The prime minister gave Jerusalem an odd gift on its holiday: A construction freeze. On the 46th anniversary of the city's liberation by a Labor government, a Likud government is freezing it. Levi Eshkol liberated, Benjamin Netanyahu is freezing. He hardly built any homes in Jerusalem during his previous term, and now he is not building any at all. The new housing minister revealed this week that he is not being authorized to add even one apartment to the capital. The prime minister summoned him a few days ago and handed him a freezing order for all construction beyond the Green Line.

 

To his credit, Netanyahu did not attend the Jerusalem Day ceremonies this year, so we were spared the traditional dissonance between his tough talk and lack of action. Praising a united Jerusalem while dividing it is extremely hypocritical. Netanyahu is forbidding Jews from building in Pisgat Ze'ev but does nothing to prevent Arabs from building in Shufat, Beit Hanina and the Temple Mount.

 

Israel's capital can expand only to the east or the north, as the City has run out of land reserves in its western part long ago. It is no coincidence that the most talked about building project in Jerusalem over the past decade has been the Holyland apartment complex. Despite its immense size, the project did not solve the housing shortage in the city or thwart the threats of withdrawal it faces.

 

When Netanyahu froze Jerusalem during his last term, on the occasion of Biden's visit, it caused an uproar in the Right. This week, even the most hardline Likud members did not say a word. News of the construction freeze was received with shrugs or lip biting. The former Likud rebels have become deputy ministers, and the Likudniks have yet to realize that Netanyahu version 2013 is cruising toward the 1967 lines.

 

Today, Netanyahu is closer to Zahava Gal-On than to his old self. His diplomatic rhetoric is Tzipi Livni's rhetoric.
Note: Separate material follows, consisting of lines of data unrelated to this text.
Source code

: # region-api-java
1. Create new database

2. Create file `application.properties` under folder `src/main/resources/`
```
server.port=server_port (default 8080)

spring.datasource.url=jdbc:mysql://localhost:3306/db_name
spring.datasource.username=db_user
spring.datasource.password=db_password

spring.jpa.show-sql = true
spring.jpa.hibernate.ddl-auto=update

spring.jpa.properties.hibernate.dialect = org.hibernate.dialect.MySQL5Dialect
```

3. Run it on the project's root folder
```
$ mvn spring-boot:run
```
On Independence Day he delivered a leftist speech to foreign diplomats in which he lauded the tenets of the 1947 Partition Plan (he said something along the lines of 'we said yes to it then, and we say yes to it now').

 

People still suspect, mistakenly, that he is not serious when he makes such statements, but he means what he says. If his party continues to devote itself to denial rather than protest, he may implement his plans as well.